In the data that follows, find the line containing "issues for failures"; then quote that line and every line after it, exactly, through the last one.

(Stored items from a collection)
"""
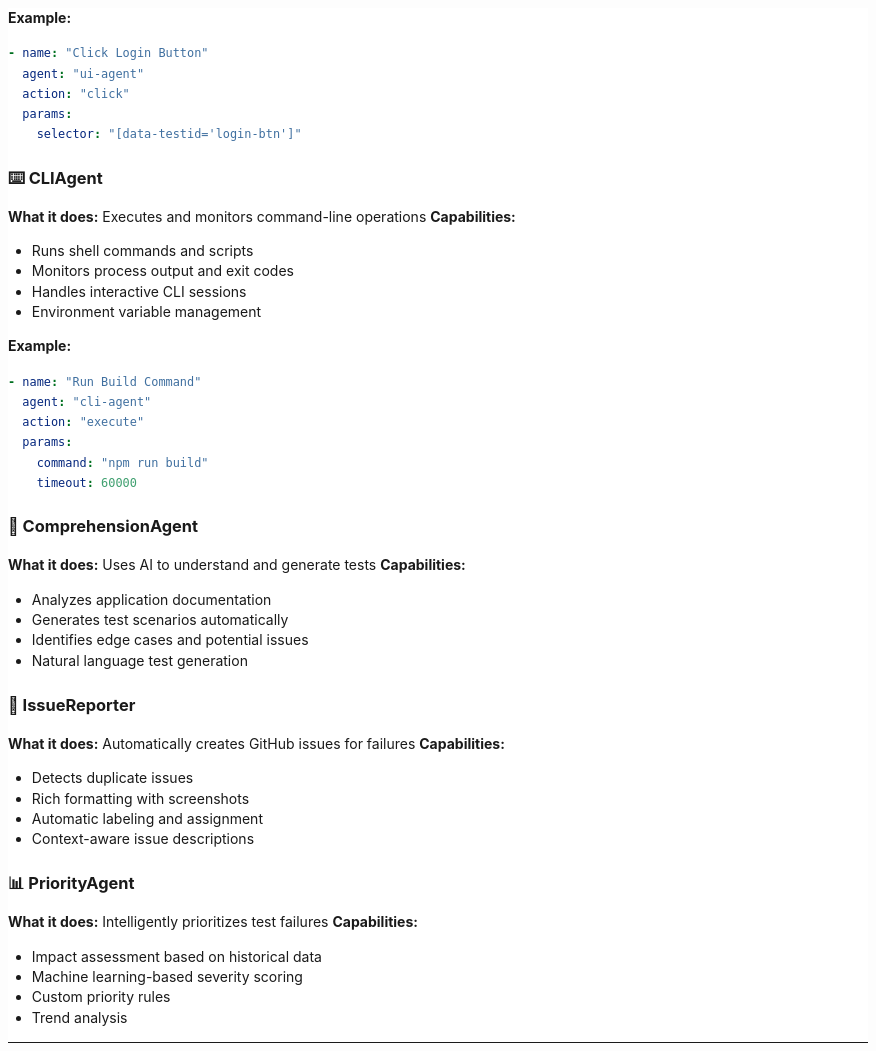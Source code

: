 **Example:**
```yaml
- name: "Click Login Button"
  agent: "ui-agent"
  action: "click"
  params:
    selector: "[data-testid='login-btn']"
```

### ⌨️ CLIAgent
**What it does:** Executes and monitors command-line operations
**Capabilities:**
- Runs shell commands and scripts
- Monitors process output and exit codes
- Handles interactive CLI sessions
- Environment variable management

**Example:**
```yaml
- name: "Run Build Command"
  agent: "cli-agent"
  action: "execute"
  params:
    command: "npm run build"
    timeout: 60000
```

### 🧠 ComprehensionAgent
**What it does:** Uses AI to understand and generate tests
**Capabilities:**
- Analyzes application documentation
- Generates test scenarios automatically
- Identifies edge cases and potential issues
- Natural language test generation

### 🐛 IssueReporter
**What it does:** Automatically creates GitHub issues for failures
**Capabilities:**
- Detects duplicate issues
- Rich formatting with screenshots
- Automatic labeling and assignment
- Context-aware issue descriptions

### 📊 PriorityAgent
**What it does:** Intelligently prioritizes test failures
**Capabilities:**
- Impact assessment based on historical data
- Machine learning-based severity scoring
- Custom priority rules
- Trend analysis

---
"""
Expected answer:
**What it does:** Automatically creates GitHub issues for failures
**Capabilities:**
- Detects duplicate issues
- Rich formatting with screenshots
- Automatic labeling and assignment
- Context-aware issue descriptions

### 📊 PriorityAgent
**What it does:** Intelligently prioritizes test failures
**Capabilities:**
- Impact assessment based on historical data
- Machine learning-based severity scoring
- Custom priority rules
- Trend analysis

---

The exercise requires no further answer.